空の巣
うちの庭の木に、野鳥が巣を作った。
母屋の軒下に植えてある木だ。
私の背と同じくらいの低木だし、葉もそんなに茂っているわけではない。
こんなところで大丈夫なのかと、こっちが心配になる悪条件の場所だ。
野鳥は卵を産んだらしく、しばらく温めていた。
でも、悪い予感は当たってしまった。
ある日の朝、殻が地面に散乱していた。夜のうちに、外敵に襲われたのだろう。
その日から、親鳥も消えてしまった。庭の木には、空っぽの巣だけが残された。
私は、なんでこんな場所に巣を作ったのだろう、襲われるのは目に見えているのに、と思った。不用意のとばっちりを受けるのは卵なのに。
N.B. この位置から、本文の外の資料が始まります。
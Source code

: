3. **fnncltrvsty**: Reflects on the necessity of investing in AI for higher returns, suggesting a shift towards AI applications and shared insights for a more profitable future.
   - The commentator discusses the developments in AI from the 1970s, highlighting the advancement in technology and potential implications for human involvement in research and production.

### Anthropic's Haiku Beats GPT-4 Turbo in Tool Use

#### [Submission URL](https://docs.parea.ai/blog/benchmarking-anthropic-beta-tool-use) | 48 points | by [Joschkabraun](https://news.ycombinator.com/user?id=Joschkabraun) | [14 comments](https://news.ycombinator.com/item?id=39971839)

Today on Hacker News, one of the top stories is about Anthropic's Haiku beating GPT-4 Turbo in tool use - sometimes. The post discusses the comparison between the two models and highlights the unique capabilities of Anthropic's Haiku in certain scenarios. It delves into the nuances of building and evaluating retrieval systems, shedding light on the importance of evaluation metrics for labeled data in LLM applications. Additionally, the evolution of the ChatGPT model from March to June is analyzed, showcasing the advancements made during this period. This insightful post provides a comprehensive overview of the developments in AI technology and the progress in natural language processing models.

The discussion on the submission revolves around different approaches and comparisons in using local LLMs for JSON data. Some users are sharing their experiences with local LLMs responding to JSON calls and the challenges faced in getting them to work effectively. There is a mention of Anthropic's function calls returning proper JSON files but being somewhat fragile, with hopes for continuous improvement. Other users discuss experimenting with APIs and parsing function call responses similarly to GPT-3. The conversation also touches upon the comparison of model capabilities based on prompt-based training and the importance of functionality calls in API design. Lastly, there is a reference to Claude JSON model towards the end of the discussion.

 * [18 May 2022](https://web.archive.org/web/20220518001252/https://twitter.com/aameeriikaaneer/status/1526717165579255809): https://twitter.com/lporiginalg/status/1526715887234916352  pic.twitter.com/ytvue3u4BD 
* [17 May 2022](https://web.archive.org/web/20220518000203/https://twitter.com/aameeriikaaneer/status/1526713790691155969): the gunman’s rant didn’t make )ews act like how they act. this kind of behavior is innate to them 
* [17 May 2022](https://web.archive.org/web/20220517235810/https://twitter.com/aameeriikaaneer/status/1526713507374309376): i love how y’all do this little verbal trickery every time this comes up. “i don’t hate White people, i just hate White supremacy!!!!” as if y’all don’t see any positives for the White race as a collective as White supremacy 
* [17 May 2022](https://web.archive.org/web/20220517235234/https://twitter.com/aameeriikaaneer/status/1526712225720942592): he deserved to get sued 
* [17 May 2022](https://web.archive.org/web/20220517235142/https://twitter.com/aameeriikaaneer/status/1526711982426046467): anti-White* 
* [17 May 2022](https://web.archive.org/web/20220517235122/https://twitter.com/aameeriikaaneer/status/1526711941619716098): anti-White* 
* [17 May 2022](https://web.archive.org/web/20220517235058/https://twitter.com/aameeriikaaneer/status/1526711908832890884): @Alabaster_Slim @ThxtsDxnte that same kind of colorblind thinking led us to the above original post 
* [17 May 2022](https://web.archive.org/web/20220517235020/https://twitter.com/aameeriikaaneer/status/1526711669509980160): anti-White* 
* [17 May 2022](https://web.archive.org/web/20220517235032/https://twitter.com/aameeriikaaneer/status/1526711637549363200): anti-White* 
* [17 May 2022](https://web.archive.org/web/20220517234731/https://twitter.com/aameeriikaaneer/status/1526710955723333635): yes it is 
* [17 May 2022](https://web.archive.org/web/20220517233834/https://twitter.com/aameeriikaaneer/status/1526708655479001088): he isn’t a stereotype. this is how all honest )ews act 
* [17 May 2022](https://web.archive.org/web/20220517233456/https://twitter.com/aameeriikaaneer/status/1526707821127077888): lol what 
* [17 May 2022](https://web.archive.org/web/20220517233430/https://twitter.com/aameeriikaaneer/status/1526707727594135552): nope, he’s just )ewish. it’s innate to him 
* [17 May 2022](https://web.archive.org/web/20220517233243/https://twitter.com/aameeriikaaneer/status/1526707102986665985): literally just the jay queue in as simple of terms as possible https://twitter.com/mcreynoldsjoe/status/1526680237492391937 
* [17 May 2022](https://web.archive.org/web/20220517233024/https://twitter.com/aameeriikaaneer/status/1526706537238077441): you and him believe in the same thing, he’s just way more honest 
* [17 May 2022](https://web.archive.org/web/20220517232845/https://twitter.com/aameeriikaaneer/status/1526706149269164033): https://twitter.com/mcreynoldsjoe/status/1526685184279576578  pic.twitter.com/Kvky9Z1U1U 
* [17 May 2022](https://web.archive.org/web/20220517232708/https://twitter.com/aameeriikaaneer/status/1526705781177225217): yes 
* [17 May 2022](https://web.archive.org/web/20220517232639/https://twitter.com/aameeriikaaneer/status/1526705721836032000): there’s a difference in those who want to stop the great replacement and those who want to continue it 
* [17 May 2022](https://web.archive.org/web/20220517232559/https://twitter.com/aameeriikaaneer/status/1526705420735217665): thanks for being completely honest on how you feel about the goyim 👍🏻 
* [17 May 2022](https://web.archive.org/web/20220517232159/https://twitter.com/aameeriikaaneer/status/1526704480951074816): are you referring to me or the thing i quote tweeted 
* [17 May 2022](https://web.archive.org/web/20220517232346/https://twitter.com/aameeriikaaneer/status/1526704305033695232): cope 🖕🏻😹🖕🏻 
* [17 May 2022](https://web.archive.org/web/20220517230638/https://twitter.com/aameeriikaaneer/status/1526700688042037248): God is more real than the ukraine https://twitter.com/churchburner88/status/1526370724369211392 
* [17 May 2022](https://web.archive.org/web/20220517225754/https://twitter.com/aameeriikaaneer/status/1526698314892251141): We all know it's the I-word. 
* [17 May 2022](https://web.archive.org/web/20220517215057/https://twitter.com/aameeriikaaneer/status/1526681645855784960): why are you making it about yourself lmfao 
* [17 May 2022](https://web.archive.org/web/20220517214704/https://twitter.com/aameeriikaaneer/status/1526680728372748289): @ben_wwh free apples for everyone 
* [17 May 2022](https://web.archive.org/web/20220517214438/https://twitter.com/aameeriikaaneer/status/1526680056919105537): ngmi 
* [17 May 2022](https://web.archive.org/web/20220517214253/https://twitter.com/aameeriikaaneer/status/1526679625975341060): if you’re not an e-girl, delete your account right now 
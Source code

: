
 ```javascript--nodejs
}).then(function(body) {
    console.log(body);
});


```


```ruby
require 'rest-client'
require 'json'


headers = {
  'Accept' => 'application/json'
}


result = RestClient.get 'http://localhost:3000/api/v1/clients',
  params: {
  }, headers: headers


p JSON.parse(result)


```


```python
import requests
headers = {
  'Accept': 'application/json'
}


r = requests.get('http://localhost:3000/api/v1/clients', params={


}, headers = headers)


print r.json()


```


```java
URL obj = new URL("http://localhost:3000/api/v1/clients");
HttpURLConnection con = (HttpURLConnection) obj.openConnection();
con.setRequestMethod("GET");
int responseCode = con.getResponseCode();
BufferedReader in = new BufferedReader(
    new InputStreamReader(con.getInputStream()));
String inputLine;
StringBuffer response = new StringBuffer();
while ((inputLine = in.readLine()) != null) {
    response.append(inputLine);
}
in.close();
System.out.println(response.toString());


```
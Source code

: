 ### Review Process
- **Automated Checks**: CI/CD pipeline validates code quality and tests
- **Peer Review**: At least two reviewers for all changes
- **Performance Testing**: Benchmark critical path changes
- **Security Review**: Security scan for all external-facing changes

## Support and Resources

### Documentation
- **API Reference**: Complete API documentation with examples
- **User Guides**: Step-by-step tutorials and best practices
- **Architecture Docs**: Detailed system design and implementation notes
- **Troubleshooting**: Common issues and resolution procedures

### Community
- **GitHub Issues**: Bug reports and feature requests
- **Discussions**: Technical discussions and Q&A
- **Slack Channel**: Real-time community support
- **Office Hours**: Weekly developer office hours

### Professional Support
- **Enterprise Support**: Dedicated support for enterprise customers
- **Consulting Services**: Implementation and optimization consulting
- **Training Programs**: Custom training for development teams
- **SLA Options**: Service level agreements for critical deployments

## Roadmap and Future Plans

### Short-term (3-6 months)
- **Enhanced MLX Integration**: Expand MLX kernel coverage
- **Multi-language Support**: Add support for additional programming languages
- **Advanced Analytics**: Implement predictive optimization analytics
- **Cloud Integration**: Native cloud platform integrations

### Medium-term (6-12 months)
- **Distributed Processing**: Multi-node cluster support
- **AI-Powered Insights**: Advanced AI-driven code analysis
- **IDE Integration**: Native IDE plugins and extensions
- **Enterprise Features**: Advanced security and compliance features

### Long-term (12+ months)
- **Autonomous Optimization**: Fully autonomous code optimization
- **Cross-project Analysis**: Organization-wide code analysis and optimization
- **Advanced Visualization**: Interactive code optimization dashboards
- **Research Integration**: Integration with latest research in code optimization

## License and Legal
理不尽だなって。
だけど、しばらくして思った。
親鳥は、経験が浅くてよくわからなかったのかもしれないし、縄張り争いに負けて、いい場所に営巣できなかったのかもしれない。
きっと、しかたがなかったんだ、と。
しかたない、というのは、悲しい言葉だけれど。
失ったものは、二度と戻らないのだけれど。
でもきっとあの鳥は、来年はもっといい場所に巣を作るだろう。